Although his defense was that he lacked knowledge that the crates contained marijuana, there was forensic evidence taken from his cell phone that included a photograph of a marijuana bud and a photograph of a one-pound vacuum sealed package of marijuana similar to approximately one hundred such packages contained in the two crates. The defendant testified that he was a marijuana user who lawfully grew twelve plants in his home, as apparently permitted by Rhode Island law. He asserted that the photograph shown to him while testifying was of a package of marijuana from his annual "grow," that, he asserted, he kept frozen. He did, however, also testify that he had purchased a $4,000 commercial grade trimmer for cultivating marijuana.

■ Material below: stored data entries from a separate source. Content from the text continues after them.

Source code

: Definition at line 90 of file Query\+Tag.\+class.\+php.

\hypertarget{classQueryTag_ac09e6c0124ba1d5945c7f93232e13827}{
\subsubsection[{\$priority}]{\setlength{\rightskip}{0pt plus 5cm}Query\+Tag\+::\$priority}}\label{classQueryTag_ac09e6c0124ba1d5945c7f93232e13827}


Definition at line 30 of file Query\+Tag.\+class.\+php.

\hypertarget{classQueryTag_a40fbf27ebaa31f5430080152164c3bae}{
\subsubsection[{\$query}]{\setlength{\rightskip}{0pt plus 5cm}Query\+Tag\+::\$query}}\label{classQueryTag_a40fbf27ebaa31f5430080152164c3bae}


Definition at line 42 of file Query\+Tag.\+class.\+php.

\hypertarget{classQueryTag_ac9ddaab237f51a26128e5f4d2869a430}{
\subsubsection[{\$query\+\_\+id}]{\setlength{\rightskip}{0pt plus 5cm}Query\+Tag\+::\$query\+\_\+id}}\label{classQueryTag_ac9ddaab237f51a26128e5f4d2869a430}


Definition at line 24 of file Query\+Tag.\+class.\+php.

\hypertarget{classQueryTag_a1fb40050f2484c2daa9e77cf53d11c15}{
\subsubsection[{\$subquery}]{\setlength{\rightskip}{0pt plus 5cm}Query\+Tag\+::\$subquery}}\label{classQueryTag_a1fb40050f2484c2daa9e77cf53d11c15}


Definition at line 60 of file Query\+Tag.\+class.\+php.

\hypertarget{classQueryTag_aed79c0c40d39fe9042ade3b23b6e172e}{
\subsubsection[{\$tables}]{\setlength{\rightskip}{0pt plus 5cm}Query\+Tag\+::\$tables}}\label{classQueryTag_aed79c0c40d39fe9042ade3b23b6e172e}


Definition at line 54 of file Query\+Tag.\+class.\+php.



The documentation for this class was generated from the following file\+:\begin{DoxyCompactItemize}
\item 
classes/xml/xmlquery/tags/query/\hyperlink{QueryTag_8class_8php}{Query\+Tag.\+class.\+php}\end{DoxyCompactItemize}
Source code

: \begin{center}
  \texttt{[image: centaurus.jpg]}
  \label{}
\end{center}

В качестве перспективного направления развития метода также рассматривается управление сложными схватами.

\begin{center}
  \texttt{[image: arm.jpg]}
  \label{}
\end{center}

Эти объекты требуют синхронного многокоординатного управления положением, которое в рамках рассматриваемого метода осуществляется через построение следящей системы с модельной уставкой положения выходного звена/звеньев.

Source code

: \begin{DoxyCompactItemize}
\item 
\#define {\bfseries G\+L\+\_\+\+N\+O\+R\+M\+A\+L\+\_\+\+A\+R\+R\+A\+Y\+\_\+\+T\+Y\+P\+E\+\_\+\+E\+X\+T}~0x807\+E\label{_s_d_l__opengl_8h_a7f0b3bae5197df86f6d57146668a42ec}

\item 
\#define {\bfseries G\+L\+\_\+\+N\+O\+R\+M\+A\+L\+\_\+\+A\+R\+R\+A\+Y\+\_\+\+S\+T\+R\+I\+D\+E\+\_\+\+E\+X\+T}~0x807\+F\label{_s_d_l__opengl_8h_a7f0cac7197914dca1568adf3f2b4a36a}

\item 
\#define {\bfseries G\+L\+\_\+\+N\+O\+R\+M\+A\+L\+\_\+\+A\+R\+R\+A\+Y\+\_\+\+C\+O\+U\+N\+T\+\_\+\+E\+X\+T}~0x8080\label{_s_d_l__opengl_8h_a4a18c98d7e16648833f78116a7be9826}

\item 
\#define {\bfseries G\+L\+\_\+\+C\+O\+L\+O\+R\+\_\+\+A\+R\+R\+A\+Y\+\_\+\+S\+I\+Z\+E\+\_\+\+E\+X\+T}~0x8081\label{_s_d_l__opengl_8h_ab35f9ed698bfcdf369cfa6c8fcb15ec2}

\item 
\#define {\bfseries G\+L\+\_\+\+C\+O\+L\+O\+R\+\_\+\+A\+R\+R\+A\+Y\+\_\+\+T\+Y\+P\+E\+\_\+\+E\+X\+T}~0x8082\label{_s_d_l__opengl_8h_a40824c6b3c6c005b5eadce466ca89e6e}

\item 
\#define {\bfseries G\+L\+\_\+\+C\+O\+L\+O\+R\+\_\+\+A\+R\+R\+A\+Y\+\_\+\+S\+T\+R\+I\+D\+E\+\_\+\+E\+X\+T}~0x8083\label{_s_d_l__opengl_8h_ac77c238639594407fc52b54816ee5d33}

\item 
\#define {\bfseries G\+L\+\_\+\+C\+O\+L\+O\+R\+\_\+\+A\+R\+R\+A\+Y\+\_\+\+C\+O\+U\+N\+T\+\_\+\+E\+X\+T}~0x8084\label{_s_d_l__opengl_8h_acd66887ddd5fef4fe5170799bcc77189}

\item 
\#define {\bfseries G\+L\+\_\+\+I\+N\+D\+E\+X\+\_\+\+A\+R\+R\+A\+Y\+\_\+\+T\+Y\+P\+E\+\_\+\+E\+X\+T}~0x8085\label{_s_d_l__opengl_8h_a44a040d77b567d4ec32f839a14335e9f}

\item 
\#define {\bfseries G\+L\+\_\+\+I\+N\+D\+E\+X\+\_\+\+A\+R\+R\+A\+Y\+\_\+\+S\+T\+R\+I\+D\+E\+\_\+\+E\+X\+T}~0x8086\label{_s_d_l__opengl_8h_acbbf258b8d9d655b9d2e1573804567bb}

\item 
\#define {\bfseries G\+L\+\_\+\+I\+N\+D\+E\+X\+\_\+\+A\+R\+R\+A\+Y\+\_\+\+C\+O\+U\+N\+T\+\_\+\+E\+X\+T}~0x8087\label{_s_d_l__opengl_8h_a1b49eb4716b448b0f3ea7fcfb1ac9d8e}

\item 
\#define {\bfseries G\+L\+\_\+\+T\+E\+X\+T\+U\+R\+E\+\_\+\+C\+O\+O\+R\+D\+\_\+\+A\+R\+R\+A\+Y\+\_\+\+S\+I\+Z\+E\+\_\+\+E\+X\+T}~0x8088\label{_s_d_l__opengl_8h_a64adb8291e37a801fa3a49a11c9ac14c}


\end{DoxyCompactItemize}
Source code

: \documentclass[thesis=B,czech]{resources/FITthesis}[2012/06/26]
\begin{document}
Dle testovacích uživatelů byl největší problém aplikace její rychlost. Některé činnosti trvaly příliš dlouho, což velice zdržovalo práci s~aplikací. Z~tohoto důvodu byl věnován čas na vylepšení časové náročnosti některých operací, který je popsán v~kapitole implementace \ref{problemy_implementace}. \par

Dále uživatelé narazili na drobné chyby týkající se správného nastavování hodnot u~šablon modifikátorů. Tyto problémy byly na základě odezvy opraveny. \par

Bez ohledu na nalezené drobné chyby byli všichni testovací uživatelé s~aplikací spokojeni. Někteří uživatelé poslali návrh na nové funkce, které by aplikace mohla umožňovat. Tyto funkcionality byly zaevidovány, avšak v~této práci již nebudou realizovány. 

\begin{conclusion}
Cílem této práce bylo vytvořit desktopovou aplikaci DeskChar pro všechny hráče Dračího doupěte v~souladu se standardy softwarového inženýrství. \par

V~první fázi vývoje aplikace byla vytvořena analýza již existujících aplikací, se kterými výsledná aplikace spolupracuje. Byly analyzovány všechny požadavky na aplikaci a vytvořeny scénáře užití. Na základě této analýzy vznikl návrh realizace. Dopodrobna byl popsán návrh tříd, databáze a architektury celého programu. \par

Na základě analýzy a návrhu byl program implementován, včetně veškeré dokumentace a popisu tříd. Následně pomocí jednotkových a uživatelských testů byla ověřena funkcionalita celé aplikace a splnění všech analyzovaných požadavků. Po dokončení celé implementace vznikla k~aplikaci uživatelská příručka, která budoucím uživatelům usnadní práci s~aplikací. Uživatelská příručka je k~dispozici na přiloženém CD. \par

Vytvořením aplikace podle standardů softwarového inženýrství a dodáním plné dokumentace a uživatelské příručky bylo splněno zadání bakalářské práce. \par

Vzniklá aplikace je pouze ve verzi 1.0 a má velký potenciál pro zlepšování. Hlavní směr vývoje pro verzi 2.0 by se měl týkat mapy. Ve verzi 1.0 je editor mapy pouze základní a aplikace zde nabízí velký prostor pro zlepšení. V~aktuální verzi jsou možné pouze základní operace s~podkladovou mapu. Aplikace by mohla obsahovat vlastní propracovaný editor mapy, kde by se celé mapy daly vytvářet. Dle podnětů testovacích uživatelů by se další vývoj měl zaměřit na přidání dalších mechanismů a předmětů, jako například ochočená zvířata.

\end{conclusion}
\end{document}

There was also a photograph of a bundle of money found on the defendant's cell phone, as well as several documents in Chinese that the Commonwealth did not have translated. On the stand, the defendant testified that one four-page document was a promissory note to someone named Tim Chen, to whom, the defendant testified, he was not related, and from whom, he testified, he had borrowed $50,000 in order to renovate one of his restaurants. There were also three notations the defendant translated, one stating that Tim Chen would be coming by the restaurant to pick up $2,000, one saying he would come by to pick up $3,000, and another acknowledging receipt of $3,000. The defendant was born in China and came to the United States when he was ten. He was adopted by a Chinese family, and the record reflects that he continues to speak English to some degree imperfectly, and with a Chinese accent. When asked why he used a Chinese lender for the renovation loan, he responded, "That's how Chinese people does. We don't deal with the bank."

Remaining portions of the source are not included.